**Task requirements:** The exercise asks you to copy every line below in which "diversas" appears.

[Opening Given records section]

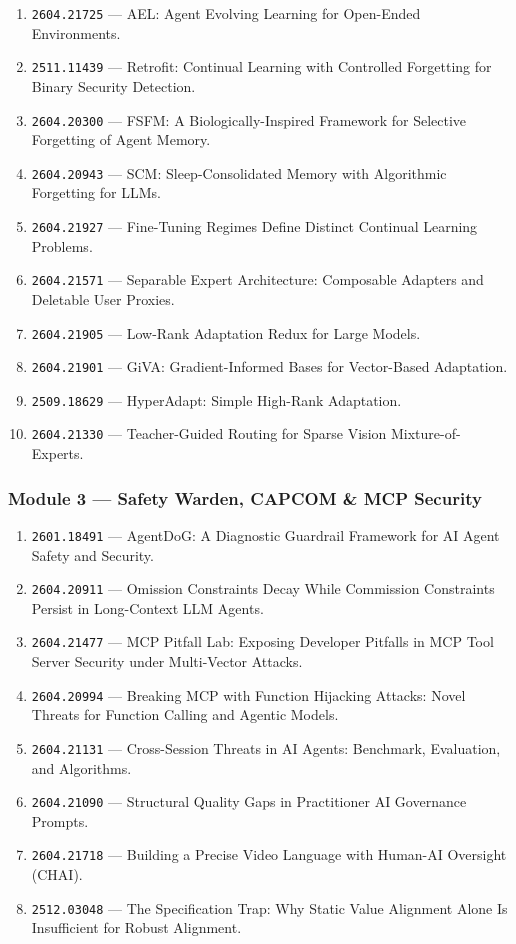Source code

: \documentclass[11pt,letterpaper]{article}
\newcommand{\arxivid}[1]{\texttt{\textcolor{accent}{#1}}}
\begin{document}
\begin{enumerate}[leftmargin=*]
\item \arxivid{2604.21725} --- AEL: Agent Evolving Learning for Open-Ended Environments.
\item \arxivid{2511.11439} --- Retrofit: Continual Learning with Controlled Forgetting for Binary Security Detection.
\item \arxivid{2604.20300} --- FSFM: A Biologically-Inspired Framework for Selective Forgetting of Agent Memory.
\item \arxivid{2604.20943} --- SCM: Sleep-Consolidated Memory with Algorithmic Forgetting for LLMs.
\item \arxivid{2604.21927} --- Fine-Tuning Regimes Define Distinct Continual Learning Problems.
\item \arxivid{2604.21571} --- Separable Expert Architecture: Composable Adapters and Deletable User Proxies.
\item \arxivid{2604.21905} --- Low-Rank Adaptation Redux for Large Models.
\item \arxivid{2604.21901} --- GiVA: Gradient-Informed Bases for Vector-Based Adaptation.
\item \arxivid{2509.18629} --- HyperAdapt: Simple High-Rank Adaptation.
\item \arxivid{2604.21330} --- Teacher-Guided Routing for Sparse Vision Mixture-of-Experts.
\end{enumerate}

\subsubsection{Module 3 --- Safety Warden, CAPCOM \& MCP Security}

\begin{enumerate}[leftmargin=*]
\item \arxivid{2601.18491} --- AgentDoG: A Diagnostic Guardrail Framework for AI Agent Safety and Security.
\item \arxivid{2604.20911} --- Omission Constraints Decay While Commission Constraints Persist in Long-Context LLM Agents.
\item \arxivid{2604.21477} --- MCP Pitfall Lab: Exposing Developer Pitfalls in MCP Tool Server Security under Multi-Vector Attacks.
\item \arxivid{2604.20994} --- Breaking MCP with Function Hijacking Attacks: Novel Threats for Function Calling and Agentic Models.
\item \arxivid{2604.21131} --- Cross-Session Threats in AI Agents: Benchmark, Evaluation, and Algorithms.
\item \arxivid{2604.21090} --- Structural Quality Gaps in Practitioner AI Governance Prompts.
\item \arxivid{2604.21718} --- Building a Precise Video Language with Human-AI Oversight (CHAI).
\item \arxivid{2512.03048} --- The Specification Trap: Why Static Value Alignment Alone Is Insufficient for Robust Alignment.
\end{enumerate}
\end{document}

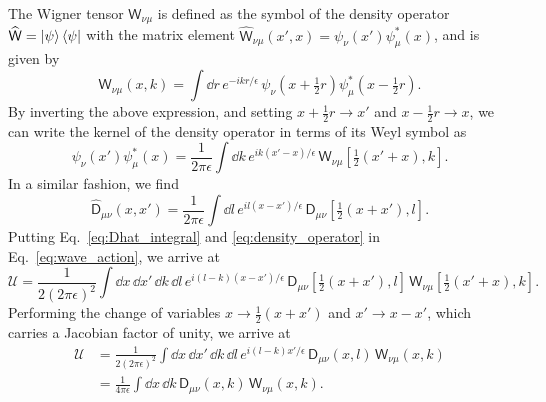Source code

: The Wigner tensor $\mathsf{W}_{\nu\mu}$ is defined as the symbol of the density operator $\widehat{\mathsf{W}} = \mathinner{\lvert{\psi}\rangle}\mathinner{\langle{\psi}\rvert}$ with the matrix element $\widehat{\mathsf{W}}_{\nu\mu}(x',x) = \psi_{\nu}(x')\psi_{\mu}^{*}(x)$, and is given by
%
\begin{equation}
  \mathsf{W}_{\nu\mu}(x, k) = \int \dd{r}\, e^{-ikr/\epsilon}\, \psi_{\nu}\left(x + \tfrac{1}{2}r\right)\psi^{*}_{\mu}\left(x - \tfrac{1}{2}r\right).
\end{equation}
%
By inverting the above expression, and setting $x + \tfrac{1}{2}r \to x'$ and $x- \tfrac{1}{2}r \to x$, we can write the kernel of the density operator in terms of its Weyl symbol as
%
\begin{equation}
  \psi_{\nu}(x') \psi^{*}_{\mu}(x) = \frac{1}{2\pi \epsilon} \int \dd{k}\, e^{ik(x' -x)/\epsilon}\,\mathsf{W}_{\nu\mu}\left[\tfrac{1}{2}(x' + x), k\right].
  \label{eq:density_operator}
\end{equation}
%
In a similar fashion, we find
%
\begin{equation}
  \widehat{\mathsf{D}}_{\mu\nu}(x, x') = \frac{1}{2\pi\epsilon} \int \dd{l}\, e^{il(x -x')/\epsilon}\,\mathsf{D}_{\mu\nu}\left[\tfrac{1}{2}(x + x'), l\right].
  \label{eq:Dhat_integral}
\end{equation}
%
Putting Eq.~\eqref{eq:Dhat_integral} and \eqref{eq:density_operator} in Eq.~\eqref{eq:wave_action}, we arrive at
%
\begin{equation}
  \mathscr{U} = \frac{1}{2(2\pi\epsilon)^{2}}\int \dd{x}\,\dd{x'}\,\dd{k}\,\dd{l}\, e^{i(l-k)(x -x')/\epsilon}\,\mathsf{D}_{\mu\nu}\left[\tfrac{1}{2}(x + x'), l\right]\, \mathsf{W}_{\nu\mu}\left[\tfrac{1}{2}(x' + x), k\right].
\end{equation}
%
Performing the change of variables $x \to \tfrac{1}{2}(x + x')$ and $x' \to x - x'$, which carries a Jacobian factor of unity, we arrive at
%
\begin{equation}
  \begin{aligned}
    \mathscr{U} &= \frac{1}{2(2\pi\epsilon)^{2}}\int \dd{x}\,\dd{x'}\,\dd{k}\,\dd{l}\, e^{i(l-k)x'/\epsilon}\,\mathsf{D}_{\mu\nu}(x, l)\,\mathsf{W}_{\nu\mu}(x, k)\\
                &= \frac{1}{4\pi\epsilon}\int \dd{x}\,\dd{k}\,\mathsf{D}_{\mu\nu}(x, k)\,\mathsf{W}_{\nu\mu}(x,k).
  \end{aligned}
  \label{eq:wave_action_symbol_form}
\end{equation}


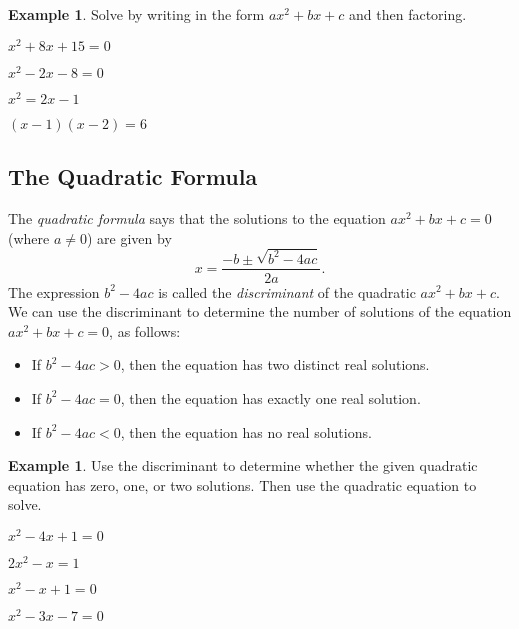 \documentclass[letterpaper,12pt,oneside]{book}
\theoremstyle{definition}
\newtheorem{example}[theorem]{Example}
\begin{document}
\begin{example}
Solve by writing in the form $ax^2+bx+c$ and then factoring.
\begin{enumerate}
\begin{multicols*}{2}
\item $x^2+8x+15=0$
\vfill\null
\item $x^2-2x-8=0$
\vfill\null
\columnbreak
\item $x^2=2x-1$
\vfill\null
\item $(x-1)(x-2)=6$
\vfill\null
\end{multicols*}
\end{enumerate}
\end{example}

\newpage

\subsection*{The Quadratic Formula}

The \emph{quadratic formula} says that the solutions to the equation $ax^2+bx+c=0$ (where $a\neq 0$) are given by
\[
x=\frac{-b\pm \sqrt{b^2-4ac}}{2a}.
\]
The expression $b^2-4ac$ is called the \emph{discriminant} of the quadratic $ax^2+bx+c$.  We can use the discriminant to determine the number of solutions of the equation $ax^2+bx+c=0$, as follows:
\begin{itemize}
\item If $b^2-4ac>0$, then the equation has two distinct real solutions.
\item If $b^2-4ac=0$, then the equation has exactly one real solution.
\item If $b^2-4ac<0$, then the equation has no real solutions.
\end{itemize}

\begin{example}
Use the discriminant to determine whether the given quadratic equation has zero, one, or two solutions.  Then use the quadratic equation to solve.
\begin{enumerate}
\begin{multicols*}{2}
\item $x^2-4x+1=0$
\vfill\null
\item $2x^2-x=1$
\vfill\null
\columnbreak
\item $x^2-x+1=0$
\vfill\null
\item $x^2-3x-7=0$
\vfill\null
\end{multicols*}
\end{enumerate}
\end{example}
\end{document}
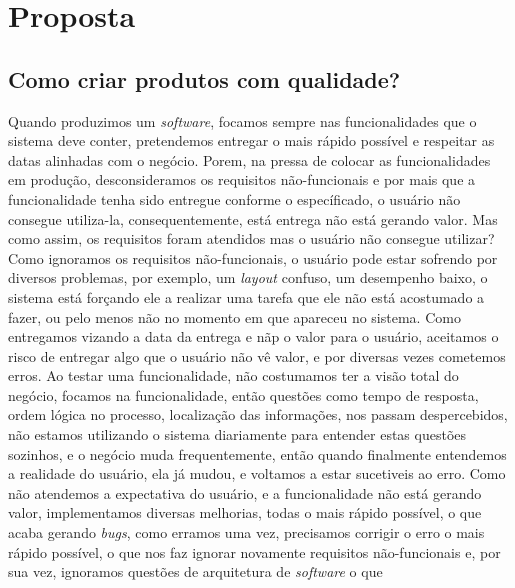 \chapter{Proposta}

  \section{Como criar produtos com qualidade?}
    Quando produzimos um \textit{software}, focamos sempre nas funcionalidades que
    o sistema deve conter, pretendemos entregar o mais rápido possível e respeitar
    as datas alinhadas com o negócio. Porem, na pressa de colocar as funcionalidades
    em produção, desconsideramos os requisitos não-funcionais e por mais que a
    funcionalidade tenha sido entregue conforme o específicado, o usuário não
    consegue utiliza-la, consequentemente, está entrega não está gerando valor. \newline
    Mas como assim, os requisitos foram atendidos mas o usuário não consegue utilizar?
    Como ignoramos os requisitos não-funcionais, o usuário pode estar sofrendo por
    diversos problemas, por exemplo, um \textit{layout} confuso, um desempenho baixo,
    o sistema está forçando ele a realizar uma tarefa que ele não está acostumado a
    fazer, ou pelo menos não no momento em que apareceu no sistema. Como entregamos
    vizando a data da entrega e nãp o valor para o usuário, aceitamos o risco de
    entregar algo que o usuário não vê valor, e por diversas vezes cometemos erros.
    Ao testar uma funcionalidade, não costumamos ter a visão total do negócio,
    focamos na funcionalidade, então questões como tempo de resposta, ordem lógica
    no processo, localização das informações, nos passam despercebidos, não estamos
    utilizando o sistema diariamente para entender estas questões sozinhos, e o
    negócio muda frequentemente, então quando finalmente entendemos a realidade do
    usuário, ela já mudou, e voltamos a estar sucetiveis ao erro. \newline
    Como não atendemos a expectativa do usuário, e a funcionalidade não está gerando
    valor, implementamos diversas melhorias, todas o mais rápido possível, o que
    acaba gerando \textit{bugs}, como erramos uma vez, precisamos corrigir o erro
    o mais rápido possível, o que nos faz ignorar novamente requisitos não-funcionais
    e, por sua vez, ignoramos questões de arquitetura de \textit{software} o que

[Closing Given records section]

**Response below:**
    entregar algo que o usuário não vê valor, e por diversas vezes cometemos erros.
    valor, implementamos diversas melhorias, todas o mais rápido possível, o que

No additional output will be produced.